Kogi State Government says it has signed two agreements with the World Bank and the International Fund for Agricultural Development (IFAD) to get subsidiary loans totalling $72 million, about 27.44 billion Naira.
The state Commissioner for Finance, Budget and Economic Planning, Mukadam Idris said the state government will receive $62 million (23.63 billion Naira) from the World Bank and $10 million (3.81 billion Naira) from the International Fund for Agricultural Development.
The state government says it intends to commit the loans to rural roads, agriculture market and value chain development.
A government’s spokesperson, Mohammed Onogwu, in a statement on Friday said the IFAD assisted Value Chain Development Programme is an agricultural initiative aimed at reducing rural poverty, enhancing food security among poor households and promoting economic growth on a sustainable basis.

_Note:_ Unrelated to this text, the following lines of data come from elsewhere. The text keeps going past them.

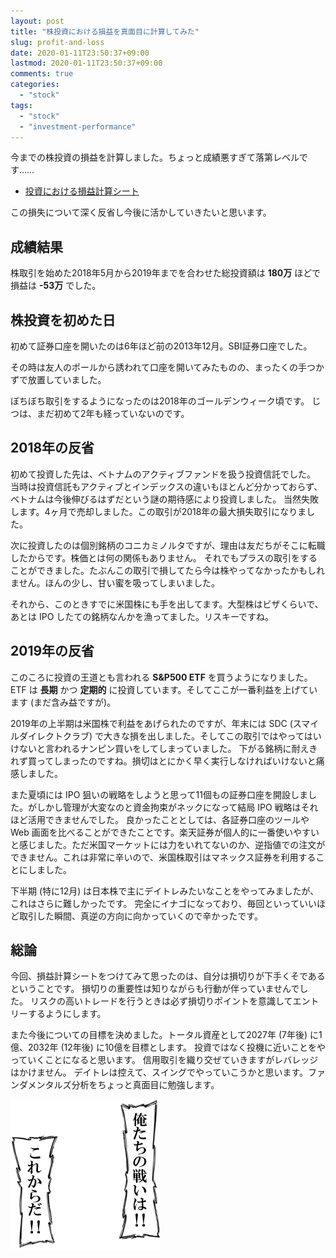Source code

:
 ```yaml
---
layout: post
title: "株投資における損益を真面目に計算してみた"
slug: profit-and-loss
date: 2020-01-11T23:50:37+09:00
lastmod: 2020-01-11T23:50:37+09:00
comments: true
categories:
  - "stock"
tags:
  - "stock"
  - "investment-performance"
---
```


今までの株投資の損益を計算しました。ちょっと成績悪すぎて落第レベルです……

- [投資における損益計算シート](https://docs.google.com/spreadsheets/d/1U6vwpXWB5lR9FtSiTgY9JCDhNz3wELyLojiwEzbnnjA/edit?usp=sharing)

この損失について深く反省し今後に活かしていきたいと思います。

## 成績結果
株取引を始めた2018年5月から2019年までを合わせた総投資額は **180万** ほどで損益は **-53万** でした。

## 株投資を初めた日
初めて証券口座を開いたのは6年ほど前の2013年12月。SBI証券口座でした。

その時は友人のポールから誘われて口座を開いてみたものの、まったくの手つかずで放置していました。

ぼちぼち取引をするようになったのは2018年のゴールデンウィーク頃です。
じつは、まだ初めて2年も経っていないのです。

## 2018年の反省
初めて投資した先は、ベトナムのアクティブファンドを扱う投資信託でした。
当時は投資信託もアクティブとインデックスの違いもほとんど分かっておらず、ベトナムは今後伸びるはずだという謎の期待感により投資しました。
当然失敗します。4ヶ月で売却しました。この取引が2018年の最大損失取引になりました。

次に投資したのは個別銘柄のコニカミノルタですが、理由は友だちがそこに転職したからです。株価とは何の関係もありません。
それでもプラスの取引をすることができました。たぶんこの取引で損してたら今は株やってなかったかもしれません。ほんの少し、甘い蜜を吸ってしまいました。

それから、このときすでに米国株にも手を出してます。大型株はビザくらいで、あとは IPO したての銘柄なんかを漁ってました。リスキーですね。

## 2019年の反省
このころに投資の王道とも言われる **S&P500 ETF** を買うようになりました。ETF は **長期** かつ **定期的** に投資しています。そしてここが一番利益を上げています (まだ含み益ですが)。

2019年の上半期は米国株で利益をあげられたのですが、年末には SDC (スマイルダイレクトクラブ) で大きな損を出しました。そしてこの取引ではやってはいけないと言われるナンピン買いをしてしまっていました。
下がる銘柄に耐えきれず買ってしまったのですね。損切はとにかく早く実行しなければいけないと痛感しました。

また夏頃には IPO 狙いの戦略をしようと思って11個もの証券口座を開設しました。がしかし管理が大変なのと資金拘束がネックになって結局 IPO 戦略はそれほど活用できませんでした。
良かったこととしては、各証券口座のツールや Web 画面を比べることができたことです。楽天証券が個人的に一番使いやすいと感じました。ただ米国マーケットには力をいれてないのか、逆指値での注文ができません。これは非常に辛いので、米国株取引はマネックス証券を利用することにしました。

下半期 (特に12月) は日本株で主にデイトレみたいなことをやってみましたが、これはさらに難しかったです。
完全にイナゴになっており、毎回といっていいほど取引した瞬間、真逆の方向に向かっていくので辛かったです。

## 総論
今回、損益計算シートをつけてみて思ったのは、自分は損切りが下手くそであるということです。
損切りの重要性は知りながらも行動が伴っていませんでした。
リスクの高いトレードを行うときは必ず損切りポイントを意識してエントリーするようにします。

また今後についての目標を決めました。トータル資産として2027年 (7年後) に1億、2032年 (12年後) に10億を目標とします。
投資ではなく投機に近いことをやっていくことになると思います。
信用取引を織り交ぜていきますがレバレッジはかけません。
デイトレは控えて、スイングでやっていこうかと思います。ファンダメンタルズ分析をちょっと真面目に勉強します。

![oretachi](/images/2020/01/oretachi.png)
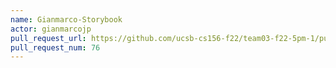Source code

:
 ```yaml
---
name: Gianmarco-Storybook
actor: gianmarcojp
pull_request_url: https://github.com/ucsb-cs156-f22/team03-f22-5pm-1/pull/76
pull_request_num: 76
---
```

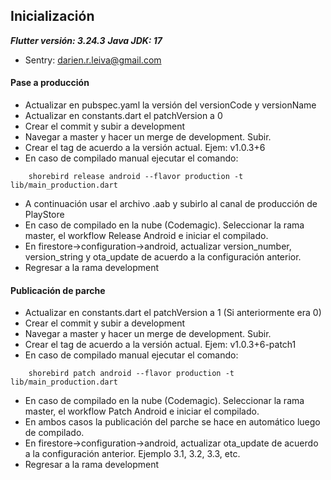 ## Inicialización

***Flutter versión: 3.24.3***
***Java JDK: 17***

- Sentry: darien.r.leiva@gmail.com

#### Pase a producción

- Actualizar en pubspec.yaml la versión del versionCode y versionName
- Actualizar en constants.dart el patchVersion a 0
- Crear el commit y subir a development
- Navegar a master y hacer un merge de development. Subir.
- Crear el tag de acuerdo a la versión actual. Ejem: v1.0.3+6
- En caso de compilado manual ejecutar el comando:
```
    shorebird release android --flavor production -t lib/main_production.dart
```
- A continuación usar el archivo .aab y subirlo al canal de producción de PlayStore
- En caso de compilado en la nube (Codemagic). Seleccionar la rama master, el workflow Release Android e iniciar el compilado.
- En firestore->configuration->android, actualizar version_number, version_string y ota_update de acuerdo a la configuración anterior.
- Regresar a la rama development

#### Publicación de parche

- Actualizar en constants.dart el patchVersion a 1 (Si anteriormente era 0)
- Crear el commit y subir a development
- Navegar a master y hacer un merge de development. Subir.
- Crear el tag de acuerdo a la versión actual. Ejem: v1.0.3+6-patch1
- En caso de compilado manual ejecutar el comando:
```
    shorebird patch android --flavor production -t lib/main_production.dart
```
- En caso de compilado en la nube (Codemagic). Seleccionar la rama master, el workflow Patch Android e iniciar el compilado.
- En ambos casos la publicación del parche se hace en automático luego de compilado.
- En firestore->configuration->android, actualizar ota_update de acuerdo a la configuración anterior. Ejemplo 3.1, 3.2, 3.3, etc.
- Regresar a la rama development
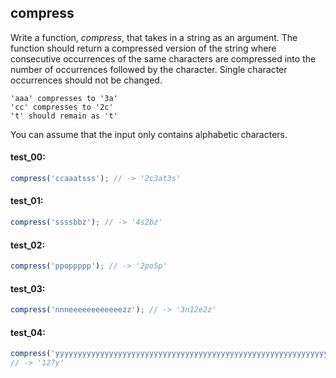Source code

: ## compress

Write a function, _compress_, that takes in a string as an argument. The function should return
a compressed version of the string where consecutive occurrences of the same characters are compressed
into the number of occurrences followed by the character. Single character occurrences should not be changed.

```plaintext
'aaa' compresses to '3a'
'cc' compresses to '2c'
't' should remain as 't'
```

You can assume that the input only contains alphabetic characters.

#### test_00:

```js
compress('ccaaatsss'); // -> '2c3at3s'
```

#### test_01:

```js
compress('ssssbbz'); // -> '4s2bz'
```

#### test_02:

```js
compress('ppoppppp'); // -> '2po5p'
```

#### test_03:

```js
compress('nnneeeeeeeeeeeezz'); // -> '3n12e2z'
```

#### test_04:

```js
compress('yyyyyyyyyyyyyyyyyyyyyyyyyyyyyyyyyyyyyyyyyyyyyyyyyyyyyyyyyyyyyyyyyyyyyyyyyyyyyyyyyyyyyyyyyyyyyyyyyyyyyyyyyyyyyyyyyyyyyyyyyyyyyyy'); 
// -> '127y'
```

In March 2020, the Kogi State Government got a $100 million (about 38.12 billion Naira) loan request approved by the National Assembly
Mr Kingsley Fanwo, the Kogi State Commissioner for Information and Communication, had said at the time that the state needed the loan to establish a food processing zone and to modernise its agricultural processes.
Onogwu, however, says the programme is essentially on the production, processing and marketing of rice and cassava in targeted LGAs in the state.
“The programme is made up of three basic components which are agricultural market development, to support value addition; market linkages and support to market infrastructure and to build a very strong agro-business and value chain orientation to farmers in rural communities.”
He said another component was smaller productivity enhancement, while the third programme was management and coordination.
According to him the World Bank loan for Rural Access and Agricultural Marketing Project (RAAMP) will upgrade over 500 kilometres of rural roads, improve agro-logistics centres and enhance connectivity and access to local markets and agribusiness services in the state.